Le Québécois admet qu’il dort beaucoup dernièrement, toutes les fois qu’il en a l’occasion. « Ça doit vouloir dire que je suis fatigué ! », s’exclame-t-il. « Je pense qu’il y a aussi une décompression émotionnelle. Ça, c’est bien, c’est important quand ça vient. Mais en même temps, en termes d’énergie, je ne me sens pas fatigué. Je récupère bien chaque fois entre les tournois. Mon corps va bien. »

À son retour d’Afrique, Auger-Aliassime envisage de passer quelques jours bien mérités au calme, à la maison. Puis, il reprendra l’entraînement avant de participer à la première édition de la World Tennis League, un tournoi d’exhibition qui aura lieu à Dubaï, du 19 au 24 décembre. Ce sera l’occasion pour lui de s’entraîner dans des conditions de chaleur avant de prendre la direction de l’Australie pour le premier Grand Chelem de la saison.

La saison 2023 promet. Les amateurs de tennis auront de grandes attentes à son endroit. Saura-t-il y répondre ?

« J’aime bien la phrase de Billie Jean King, qui dit que la pression est un privilège, laisse-t-il tomber. […] Je préfère être dans la position où je suis en ce moment, où les gens s’attendent… Moi-même, en fait, je m’attends à faire de belles choses dès le prochain tournoi. »

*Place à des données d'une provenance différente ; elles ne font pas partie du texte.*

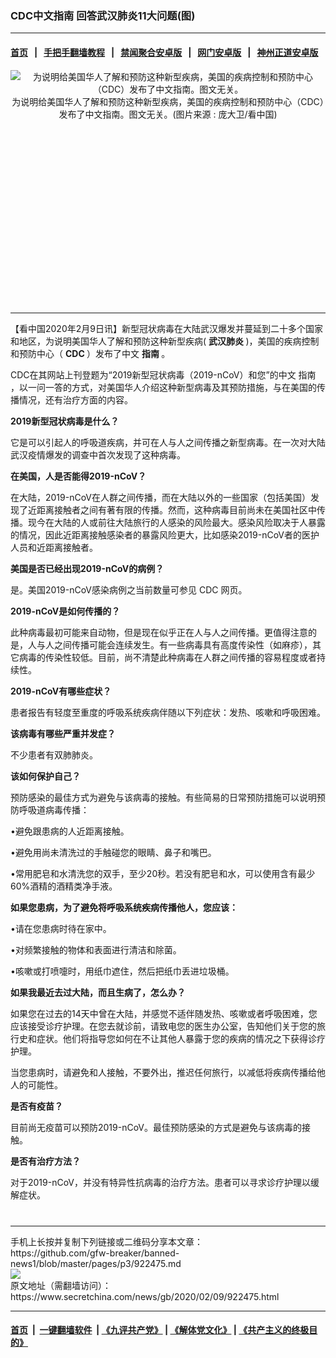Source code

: ### CDC中文指南 回答武汉肺炎11大问题(图)
------------------------

#### [首页](https://github.com/gfw-breaker/banned-news1/blob/master/README.md) &nbsp;&nbsp;|&nbsp;&nbsp; [手把手翻墙教程](https://github.com/gfw-breaker/guides/wiki) &nbsp;&nbsp;|&nbsp;&nbsp; [禁闻聚合安卓版](https://github.com/gfw-breaker/bn-android) &nbsp;&nbsp;|&nbsp;&nbsp; [网门安卓版](https://github.com/oGate2/oGate) &nbsp;&nbsp;|&nbsp;&nbsp; [神州正道安卓版](https://github.com/SzzdOgate/update) 



<div class="article_right" style="fone-color:#000">
 <p style="text-align: center;">
  <img alt="为说明给美国华人了解和预防这种新型疾病，美国的疾病控制和预防中心（CDC）发布了中文指南。图文无关。" src="https://img3.secretchina.com/pic/2020/2-7/p2622292a468899925-ss.jpg"/>
  <br>
   为说明给美国华人了解和预防这种新型疾病，美国的疾病控制和预防中心（CDC）发布了中文指南。图文无关。(图片来源 : 庞大卫/看中国)
   <span id="hideid" name="hideid" style="color:red;display:none;">
    <span href="https://www.secretchina.com">
    </span>
   </span>
  </br>
 </p>
 <div id="txt-mid1-t21-2017">
  <ins class="adsbygoogle" data-ad-client="ca-pub-1276641434651360" data-ad-slot="2451032099" style="display:inline-block;width:336px;height:280px">
  </ins>
  

---


  </div>
 </div>
 <p>
  【看中国2020年2月9日讯】新型冠状病毒在大陆武汉爆发并蔓延到二十多个国家和地区，为说明美国华人了解和预防这种新型疾病(
  <strong>
   <span href="https://www.secretchina.com/news/gb/tag/武汉肺炎" target="_blank">
    武汉肺炎
   </span>
  </strong>
  )，美国的疾病控制和预防中心（
  <strong>
   CDC
  </strong>
  ）发布了中文
  <strong>
   指南
  </strong>
  。
  <span id="hideid" name="hideid" style="color:red;display:none;">
   <span href="https://www.secretchina.com">
   </span>
  </span>
 </p>
 <p>
  CDC在其网站上刊登题为“2019新型冠状病毒（2019-nCoV）和您”的中文
  <span href="https://www.secretchina.com/news/gb/tag/指南" target="_blank">
   指南
  </span>
  ，以一问一答的方式，对美国华人介绍这种新型病毒及其预防措施，与在美国的传播情况，还有治疗方面的内容。
 </p>
 <p>
  <strong>
   2019新型冠状病毒是什么？
  </strong>
 </p>
 <p>
  它是可以引起人的呼吸道疾病，并可在人与人之间传播之新型病毒。在一次对大陆武汉疫情爆发的调查中首次发现了这种病毒。
 </p>
 <p>
  <strong>
   在美国，人是否能得2019-nCoV？
  </strong>
 </p>
 <p>
  在大陆，2019-nCoV在人群之间传播，而在大陆以外的一些国家（包括美国）发现了近距离接触者之间有著有限的传播。然而，这种病毒目前尚未在美国社区中传播。现今在大陆的人或前往大陆旅行的人感染的风险最大。感染风险取决于人暴露的情况，因此近距离接触感染者的暴露风险更大，比如感染2019-nCoV者的医护人员和近距离接触者。
 </p>
 <p>
  <strong>
   美国是否已经出现2019-nCoV的病例？
  </strong>
 </p>
 <p>
  是。美国2019-nCoV感染病例之当前数量可参见
  <span href="https://zh.wikipedia.org/wiki/%E7%BE%8E%E5%9C%8B%E7%96%BE%E7%97%85%E6%8E%A7%E5%88%B6%E8%88%87%E9%A0%90%E9%98%B2%E4%B8%AD%E5%BF%83" target="_blank">
   CDC
  </span>
  网页。
 </p>
 <p>
  <strong>
   2019-nCoV是如何传播的？
  </strong>
 </p>
 <p>
  此种病毒最初可能来自动物，但是现在似乎正在人与人之间传播。更值得注意的是，人与人之间传播可能会连续发生。有一些病毒具有高度传染性（如麻疹），其它病毒的传染性较低。目前，尚不清楚此种病毒在人群之间传播的容易程度或者持续性。
 </p>
 <p>
  <strong>
   2019-nCoV有哪些症状？
  </strong>
 </p>
 <p>
  患者报告有轻度至重度的呼吸系统疾病伴随以下列症状：发热、咳嗽和呼吸困难。
 </p>
 <p>
  <strong>
   该病毒有哪些严重并发症？
  </strong>
 </p>
 <p>
  不少患者有双肺肺炎。
 </p>
 <p>
  <strong>
   该如何保护自己？
  </strong>
 </p>
 <center>
  <div style="max-width: 632px;height:180px; display: none; text-align: center; margin: 0 auto; overflow: hidden;overflow-x: hidden;">
   <div id="taboola-midarticle-thumbnails" style="max-width: 632px;height:180px;overflow: hidden;overflow-x: hidden;">
   </div>
  </div>
  <div>
   <ins class="adsbygoogle" data-ad-client="ca-pub-1276641434651360" data-ad-format="fluid" data-ad-layout="in-article" data-ad-slot="5164544770" style="display:block; text-align:center;">
   </ins>
  </div>
 </center>
 <p>
  预防感染的最佳方式为避免与该病毒的接触。有些简易的日常预防措施可以说明预防呼吸道病毒传播：
 </p>
 <p>
  •避免跟患病的人近距离接触。
 </p>
 <p>
  •避免用尚未清洗过的手触碰您的眼睛、鼻子和嘴巴。
 </p>
 <p>
  •常用肥皂和水清洗您的双手，至少20秒。若没有肥皂和水，可以使用含有最少60%酒精的酒精类净手液。
 </p>
 <p>
  <strong>
   如果您患病，为了避免将呼吸系统疾病传播他人，您应该：
  </strong>
 </p>
 <center>
  <ins class="adsbygoogle" data-ad-client="ca-pub-1276641434651360" data-ad-format="fluid" data-ad-layout="in-article" data-ad-slot="3646767294" style="display:block; text-align:center;">
  </ins>
 </center>
 <p>
  •请在您患病时待在家中。
 </p>
 <p>
  •对频繁接触的物体和表面进行清洁和除菌。
 </p>
 <p>
  •咳嗽或打喷嚏时，用纸巾遮住，然后把纸巾丢进垃圾桶。
 </p>
 <p>
  <strong>
   如果我最近去过大陆，而且生病了，怎么办？
  </strong>
 </p>
 <p>
  如果您在过去的14天中曾在大陆，并感觉不适伴随发热、咳嗽或者呼吸困难，您应该接受诊疗护理。在您去就诊前，请致电您的医生办公室，告知他们关于您的旅行史和症状。他们将指导您如何在不让其他人暴露于您的疾病的情况之下获得诊疗护理。
 </p>
 <p>
  当您患病时，请避免和人接触，不要外出，推迟任何旅行，以减低将疾病传播给他人的可能性。
 </p>
 <p>
  <strong>
   是否有疫苗？
  </strong>
 </p>
 <p>
  目前尚无疫苗可以预防2019-nCoV。最佳预防感染的方式是避免与该病毒的接触。
 </p>
 <p>
  <strong>
   是否有治疗方法？
  </strong>
 </p>
 <p>
  对于2019-nCoV，并没有特异性抗病毒的治疗方法。患者可以寻求诊疗护理以缓解症状。
  <center>
   <div>
    <div id="txt-mid2-t22-2017" style="display: block;  max-height: 351px;  overflow: hidden;">
     <div id="SC-21xxx">
     </div>
     <ins class="adsbygoogle" data-ad-client="ca-pub-1276641434651360" data-ad-format="auto" data-ad-slot="4301710469" data-full-width-responsive="true" style="display:block">
     </ins>
    </div>
   </div>
  </center>
  <div style="padding-top:12px;">
  </div>
 </p>
</div>

<hr/>
手机上长按并复制下列链接或二维码分享本文章：<br/>
https://github.com/gfw-breaker/banned-news1/blob/master/pages/p3/922475.md <br/>
<a href='https://github.com/gfw-breaker/banned-news1/blob/master/pages/p3/922475.md'><img src='https://github.com/gfw-breaker/banned-news1/blob/master/pages/p3/922475.md.png'/></a> <br/>
原文地址（需翻墙访问）：https://www.secretchina.com/news/gb/2020/02/09/922475.html


------------------------
#### [首页](https://github.com/gfw-breaker/banned-news1/blob/master/README.md) &nbsp;|&nbsp; [一键翻墙软件](https://github.com/gfw-breaker/nogfw/blob/master/README.md) &nbsp;| [《九评共产党》](https://github.com/gfw-breaker/9ping.md/blob/master/README.md#九评之一评共产党是什么) | [《解体党文化》](https://github.com/gfw-breaker/jtdwh.md/blob/master/README.md) | [《共产主义的终极目的》](https://github.com/gfw-breaker/gczydzjmd.md/blob/master/README.md)


<img src='http://gfw-breaker.win/banned-news/pages/p3/922475.md' width='0px' height='0px'/>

Et puis, il aura toujours, au fond de lui, cette motivation supplémentaire de faire le plus de points possible. Pour les petits Togolais.

« Parfois, c’est difficile, je dois me pousser, mais il y a l’enfant qui doit marcher trois heures dans sa journée juste pour aller à l’école. Je me dis : allez, tu peux faire un effort et donner le meilleur de toi-même parce que ce que tu fais ici, ç’a un impact sur ces enfants-là. »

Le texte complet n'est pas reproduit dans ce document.